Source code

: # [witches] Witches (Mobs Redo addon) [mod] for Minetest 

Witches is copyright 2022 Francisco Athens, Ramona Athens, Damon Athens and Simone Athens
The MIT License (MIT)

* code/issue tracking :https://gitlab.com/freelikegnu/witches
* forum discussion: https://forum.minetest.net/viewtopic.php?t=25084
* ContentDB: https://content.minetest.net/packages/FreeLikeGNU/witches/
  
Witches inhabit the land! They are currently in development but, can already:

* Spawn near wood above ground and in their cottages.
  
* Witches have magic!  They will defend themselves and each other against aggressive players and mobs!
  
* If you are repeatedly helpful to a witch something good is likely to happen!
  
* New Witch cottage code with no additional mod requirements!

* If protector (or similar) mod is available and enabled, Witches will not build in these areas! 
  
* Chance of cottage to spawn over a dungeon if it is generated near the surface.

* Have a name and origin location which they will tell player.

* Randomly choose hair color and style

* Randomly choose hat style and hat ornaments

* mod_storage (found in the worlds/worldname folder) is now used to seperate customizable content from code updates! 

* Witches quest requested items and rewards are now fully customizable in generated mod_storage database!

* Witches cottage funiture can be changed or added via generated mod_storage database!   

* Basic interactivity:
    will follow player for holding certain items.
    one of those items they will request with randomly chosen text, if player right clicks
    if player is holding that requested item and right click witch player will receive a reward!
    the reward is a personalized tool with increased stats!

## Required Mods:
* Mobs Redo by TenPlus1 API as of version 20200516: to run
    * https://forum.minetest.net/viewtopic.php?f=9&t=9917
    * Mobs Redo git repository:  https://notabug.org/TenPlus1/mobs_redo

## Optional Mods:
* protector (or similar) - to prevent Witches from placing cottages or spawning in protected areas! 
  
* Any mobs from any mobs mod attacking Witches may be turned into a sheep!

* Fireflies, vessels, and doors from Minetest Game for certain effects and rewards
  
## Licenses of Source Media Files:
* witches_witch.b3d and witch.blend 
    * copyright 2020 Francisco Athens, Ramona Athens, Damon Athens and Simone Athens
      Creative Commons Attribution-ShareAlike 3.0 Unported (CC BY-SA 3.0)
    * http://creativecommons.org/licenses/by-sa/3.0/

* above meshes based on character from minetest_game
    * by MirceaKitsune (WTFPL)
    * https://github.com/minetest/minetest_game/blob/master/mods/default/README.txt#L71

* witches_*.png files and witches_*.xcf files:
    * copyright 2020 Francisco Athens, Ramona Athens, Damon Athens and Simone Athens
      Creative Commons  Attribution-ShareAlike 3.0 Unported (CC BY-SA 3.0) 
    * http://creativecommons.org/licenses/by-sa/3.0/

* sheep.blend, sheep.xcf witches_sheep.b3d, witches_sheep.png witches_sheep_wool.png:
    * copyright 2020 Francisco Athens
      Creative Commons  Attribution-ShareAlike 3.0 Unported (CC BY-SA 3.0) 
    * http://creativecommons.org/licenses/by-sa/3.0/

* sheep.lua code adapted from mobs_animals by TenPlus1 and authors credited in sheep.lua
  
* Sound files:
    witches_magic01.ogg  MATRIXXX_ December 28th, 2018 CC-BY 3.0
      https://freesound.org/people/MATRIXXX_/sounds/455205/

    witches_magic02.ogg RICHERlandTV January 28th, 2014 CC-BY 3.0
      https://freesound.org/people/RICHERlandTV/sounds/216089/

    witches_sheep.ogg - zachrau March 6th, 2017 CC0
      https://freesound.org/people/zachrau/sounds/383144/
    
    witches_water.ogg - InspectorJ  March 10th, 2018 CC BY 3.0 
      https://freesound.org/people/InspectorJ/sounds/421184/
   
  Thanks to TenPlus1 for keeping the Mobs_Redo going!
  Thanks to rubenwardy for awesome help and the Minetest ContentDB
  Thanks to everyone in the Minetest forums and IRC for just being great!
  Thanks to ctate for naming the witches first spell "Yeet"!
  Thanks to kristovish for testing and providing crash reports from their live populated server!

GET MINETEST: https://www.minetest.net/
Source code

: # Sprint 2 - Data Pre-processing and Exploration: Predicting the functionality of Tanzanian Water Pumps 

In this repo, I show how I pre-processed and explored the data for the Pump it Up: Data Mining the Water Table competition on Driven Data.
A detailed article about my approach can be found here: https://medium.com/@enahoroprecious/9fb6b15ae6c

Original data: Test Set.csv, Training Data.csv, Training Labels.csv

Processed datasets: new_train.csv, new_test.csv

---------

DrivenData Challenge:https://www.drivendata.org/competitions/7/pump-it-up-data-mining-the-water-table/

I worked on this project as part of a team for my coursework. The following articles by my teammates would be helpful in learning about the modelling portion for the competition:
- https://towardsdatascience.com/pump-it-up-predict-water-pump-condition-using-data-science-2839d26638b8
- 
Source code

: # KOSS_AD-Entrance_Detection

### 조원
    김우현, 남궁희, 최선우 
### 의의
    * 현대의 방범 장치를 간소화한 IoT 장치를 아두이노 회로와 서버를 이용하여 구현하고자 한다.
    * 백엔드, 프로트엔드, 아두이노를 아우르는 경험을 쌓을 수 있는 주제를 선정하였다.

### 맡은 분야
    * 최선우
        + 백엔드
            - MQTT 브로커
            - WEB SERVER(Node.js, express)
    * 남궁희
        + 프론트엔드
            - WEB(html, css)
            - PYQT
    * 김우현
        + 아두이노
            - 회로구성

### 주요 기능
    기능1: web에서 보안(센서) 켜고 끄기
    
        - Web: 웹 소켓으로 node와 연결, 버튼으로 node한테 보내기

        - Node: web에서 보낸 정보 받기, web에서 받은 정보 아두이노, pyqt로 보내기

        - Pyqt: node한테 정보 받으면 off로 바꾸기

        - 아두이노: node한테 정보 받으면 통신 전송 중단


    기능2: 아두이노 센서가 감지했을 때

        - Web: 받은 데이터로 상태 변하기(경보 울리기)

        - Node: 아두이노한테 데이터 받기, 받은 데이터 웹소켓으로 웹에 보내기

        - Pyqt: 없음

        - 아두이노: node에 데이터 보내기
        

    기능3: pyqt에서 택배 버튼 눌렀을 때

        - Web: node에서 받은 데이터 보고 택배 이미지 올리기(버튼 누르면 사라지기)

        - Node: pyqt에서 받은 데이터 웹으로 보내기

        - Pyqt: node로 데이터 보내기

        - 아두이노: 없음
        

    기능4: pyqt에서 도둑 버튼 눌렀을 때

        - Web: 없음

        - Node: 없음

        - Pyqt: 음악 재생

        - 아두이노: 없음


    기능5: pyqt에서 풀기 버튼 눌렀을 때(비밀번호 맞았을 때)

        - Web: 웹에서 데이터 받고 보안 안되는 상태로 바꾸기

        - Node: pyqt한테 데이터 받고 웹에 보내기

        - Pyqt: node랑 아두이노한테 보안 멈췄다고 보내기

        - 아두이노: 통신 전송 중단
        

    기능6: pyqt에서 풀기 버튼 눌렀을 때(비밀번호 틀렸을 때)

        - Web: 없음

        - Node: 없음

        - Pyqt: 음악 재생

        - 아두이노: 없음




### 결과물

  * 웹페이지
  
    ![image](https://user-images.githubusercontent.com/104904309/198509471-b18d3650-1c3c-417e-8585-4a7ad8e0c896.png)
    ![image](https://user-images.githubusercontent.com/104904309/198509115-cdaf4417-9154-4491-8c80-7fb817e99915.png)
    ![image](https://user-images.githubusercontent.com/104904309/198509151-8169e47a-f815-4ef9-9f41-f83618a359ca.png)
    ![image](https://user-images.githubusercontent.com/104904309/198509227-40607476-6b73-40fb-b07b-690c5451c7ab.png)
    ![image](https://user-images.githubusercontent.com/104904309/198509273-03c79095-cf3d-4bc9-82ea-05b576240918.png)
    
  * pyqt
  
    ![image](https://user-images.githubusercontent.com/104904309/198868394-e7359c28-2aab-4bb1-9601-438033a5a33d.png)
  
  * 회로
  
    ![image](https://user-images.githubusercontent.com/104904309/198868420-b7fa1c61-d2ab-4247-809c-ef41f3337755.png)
· · · ·
* **EXERCISE GOAL**:
Go through the data above and copy each line that holds the word "database".

* **RESULT OF THE TASK**:
* Witches quest requested items and rewards are now fully customizable in generated mod_storage database!
* Witches cottage funiture can be changed or added via generated mod_storage database!   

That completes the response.